▶ [RECORD SET]
──────

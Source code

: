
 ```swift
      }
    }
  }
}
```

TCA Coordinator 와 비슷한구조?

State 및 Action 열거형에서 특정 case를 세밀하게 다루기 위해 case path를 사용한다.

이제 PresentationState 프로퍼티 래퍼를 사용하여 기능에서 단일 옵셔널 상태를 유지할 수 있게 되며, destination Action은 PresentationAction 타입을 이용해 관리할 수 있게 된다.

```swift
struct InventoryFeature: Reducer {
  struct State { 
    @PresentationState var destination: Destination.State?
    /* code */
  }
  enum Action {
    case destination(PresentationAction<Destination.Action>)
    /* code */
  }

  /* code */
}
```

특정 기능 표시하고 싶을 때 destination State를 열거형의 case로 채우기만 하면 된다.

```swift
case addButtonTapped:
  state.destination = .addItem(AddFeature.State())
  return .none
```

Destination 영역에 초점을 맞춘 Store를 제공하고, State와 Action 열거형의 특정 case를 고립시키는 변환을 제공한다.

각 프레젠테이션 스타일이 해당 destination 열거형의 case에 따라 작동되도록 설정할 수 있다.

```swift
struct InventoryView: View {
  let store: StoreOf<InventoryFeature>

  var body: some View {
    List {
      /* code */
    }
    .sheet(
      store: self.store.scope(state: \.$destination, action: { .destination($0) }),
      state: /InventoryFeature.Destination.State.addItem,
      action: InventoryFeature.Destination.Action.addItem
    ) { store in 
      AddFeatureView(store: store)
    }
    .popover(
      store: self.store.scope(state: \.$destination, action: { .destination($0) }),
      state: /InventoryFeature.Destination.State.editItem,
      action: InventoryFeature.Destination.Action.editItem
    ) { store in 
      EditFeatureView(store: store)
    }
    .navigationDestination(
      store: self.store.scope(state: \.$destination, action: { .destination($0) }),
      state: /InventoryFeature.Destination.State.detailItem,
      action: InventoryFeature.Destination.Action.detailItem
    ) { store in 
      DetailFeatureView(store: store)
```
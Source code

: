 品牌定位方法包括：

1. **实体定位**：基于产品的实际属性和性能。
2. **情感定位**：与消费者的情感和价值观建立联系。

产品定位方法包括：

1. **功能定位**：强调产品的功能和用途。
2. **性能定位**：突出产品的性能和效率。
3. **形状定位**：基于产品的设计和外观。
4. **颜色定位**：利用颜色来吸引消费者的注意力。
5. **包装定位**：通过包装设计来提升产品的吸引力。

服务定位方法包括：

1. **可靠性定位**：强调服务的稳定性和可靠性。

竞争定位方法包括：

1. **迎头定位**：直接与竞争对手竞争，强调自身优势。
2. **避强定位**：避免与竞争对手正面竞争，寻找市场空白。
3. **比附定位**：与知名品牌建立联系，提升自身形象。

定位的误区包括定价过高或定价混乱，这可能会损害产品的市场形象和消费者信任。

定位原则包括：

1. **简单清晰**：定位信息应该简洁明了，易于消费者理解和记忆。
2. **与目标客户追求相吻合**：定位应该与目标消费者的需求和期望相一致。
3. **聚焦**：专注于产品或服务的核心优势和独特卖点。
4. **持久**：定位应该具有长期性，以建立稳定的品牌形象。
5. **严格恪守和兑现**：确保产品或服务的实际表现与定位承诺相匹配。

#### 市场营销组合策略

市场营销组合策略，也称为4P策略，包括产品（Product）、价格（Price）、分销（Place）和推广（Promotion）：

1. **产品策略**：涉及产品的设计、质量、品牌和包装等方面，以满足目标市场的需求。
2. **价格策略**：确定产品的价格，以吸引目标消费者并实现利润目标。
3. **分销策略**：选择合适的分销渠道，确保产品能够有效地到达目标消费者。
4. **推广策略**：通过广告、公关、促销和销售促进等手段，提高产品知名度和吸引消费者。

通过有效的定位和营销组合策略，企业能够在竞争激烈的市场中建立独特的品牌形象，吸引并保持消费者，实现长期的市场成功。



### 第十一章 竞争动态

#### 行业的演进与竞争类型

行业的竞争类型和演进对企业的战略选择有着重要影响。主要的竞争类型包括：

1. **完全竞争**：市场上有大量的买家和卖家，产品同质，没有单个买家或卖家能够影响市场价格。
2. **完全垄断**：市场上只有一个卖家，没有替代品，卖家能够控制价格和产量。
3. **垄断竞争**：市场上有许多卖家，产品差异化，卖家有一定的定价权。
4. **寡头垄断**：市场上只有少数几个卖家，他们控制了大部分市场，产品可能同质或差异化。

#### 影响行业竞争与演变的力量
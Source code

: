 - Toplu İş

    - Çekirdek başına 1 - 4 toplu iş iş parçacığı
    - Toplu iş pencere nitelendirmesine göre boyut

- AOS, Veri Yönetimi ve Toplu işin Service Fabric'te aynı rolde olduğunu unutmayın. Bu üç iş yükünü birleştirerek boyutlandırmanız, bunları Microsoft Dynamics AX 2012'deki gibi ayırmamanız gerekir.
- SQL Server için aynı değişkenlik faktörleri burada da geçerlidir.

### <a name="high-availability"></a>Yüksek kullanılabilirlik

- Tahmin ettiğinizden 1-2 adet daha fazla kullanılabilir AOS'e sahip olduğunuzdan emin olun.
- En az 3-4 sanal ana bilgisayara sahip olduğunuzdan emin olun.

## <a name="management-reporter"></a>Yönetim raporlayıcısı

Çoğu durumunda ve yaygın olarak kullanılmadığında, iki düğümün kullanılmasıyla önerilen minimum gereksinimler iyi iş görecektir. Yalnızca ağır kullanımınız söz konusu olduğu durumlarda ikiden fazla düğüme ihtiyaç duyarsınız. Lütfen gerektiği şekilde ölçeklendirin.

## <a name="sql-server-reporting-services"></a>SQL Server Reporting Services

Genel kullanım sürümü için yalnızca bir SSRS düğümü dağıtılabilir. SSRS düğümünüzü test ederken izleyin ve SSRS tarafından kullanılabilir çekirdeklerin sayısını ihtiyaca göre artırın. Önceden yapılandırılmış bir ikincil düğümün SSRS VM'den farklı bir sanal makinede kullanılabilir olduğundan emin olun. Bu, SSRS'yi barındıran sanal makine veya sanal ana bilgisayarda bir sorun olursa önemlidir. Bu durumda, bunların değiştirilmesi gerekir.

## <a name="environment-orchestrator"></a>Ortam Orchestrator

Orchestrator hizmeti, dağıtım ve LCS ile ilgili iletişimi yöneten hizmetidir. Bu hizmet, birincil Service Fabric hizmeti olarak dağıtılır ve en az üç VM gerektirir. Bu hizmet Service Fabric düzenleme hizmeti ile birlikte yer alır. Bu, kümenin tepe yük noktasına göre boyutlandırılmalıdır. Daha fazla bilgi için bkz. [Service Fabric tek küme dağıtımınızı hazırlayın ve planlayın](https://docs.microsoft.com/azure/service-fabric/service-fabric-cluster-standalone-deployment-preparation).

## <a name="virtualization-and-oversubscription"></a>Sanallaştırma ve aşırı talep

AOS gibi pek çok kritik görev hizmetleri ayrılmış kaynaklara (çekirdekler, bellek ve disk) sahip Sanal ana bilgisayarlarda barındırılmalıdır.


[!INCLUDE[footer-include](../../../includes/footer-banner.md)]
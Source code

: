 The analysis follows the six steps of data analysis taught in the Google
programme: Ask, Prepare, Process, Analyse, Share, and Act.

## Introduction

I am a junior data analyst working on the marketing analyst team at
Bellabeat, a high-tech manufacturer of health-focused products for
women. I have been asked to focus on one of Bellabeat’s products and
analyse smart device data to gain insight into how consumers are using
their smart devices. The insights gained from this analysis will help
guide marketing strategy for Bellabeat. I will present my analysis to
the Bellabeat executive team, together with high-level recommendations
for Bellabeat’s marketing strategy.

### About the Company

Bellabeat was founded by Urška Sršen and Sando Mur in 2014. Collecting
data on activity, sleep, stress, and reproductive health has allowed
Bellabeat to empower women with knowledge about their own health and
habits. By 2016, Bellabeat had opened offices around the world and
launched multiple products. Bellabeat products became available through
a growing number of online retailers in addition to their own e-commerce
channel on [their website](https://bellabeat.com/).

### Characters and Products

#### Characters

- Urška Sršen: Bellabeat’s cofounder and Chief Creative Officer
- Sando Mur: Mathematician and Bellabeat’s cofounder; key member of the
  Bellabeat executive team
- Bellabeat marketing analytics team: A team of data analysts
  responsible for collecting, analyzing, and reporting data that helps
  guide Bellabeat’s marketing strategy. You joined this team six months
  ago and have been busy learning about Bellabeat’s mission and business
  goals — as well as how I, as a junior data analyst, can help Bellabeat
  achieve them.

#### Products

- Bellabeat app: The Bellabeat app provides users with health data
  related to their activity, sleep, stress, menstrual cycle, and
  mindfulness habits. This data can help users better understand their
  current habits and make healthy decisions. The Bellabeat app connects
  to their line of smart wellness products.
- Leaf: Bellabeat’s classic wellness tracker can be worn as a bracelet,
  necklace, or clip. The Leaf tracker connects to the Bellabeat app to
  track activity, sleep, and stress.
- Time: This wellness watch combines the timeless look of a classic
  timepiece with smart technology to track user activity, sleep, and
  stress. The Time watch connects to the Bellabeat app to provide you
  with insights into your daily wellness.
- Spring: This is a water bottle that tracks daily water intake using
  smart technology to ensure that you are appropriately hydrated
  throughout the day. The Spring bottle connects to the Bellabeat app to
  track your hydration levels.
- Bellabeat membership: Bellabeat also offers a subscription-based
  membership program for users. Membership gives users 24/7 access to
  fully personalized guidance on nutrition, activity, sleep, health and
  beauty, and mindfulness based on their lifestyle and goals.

──────

Where a line in the records above contains the string "connects", copy that line.

  current habits and make healthy decisions. The Bellabeat app connects
  necklace, or clip. The Leaf tracker connects to the Bellabeat app to
  stress. The Time watch connects to the Bellabeat app to provide you
  throughout the day. The Spring bottle connects to the Bellabeat app to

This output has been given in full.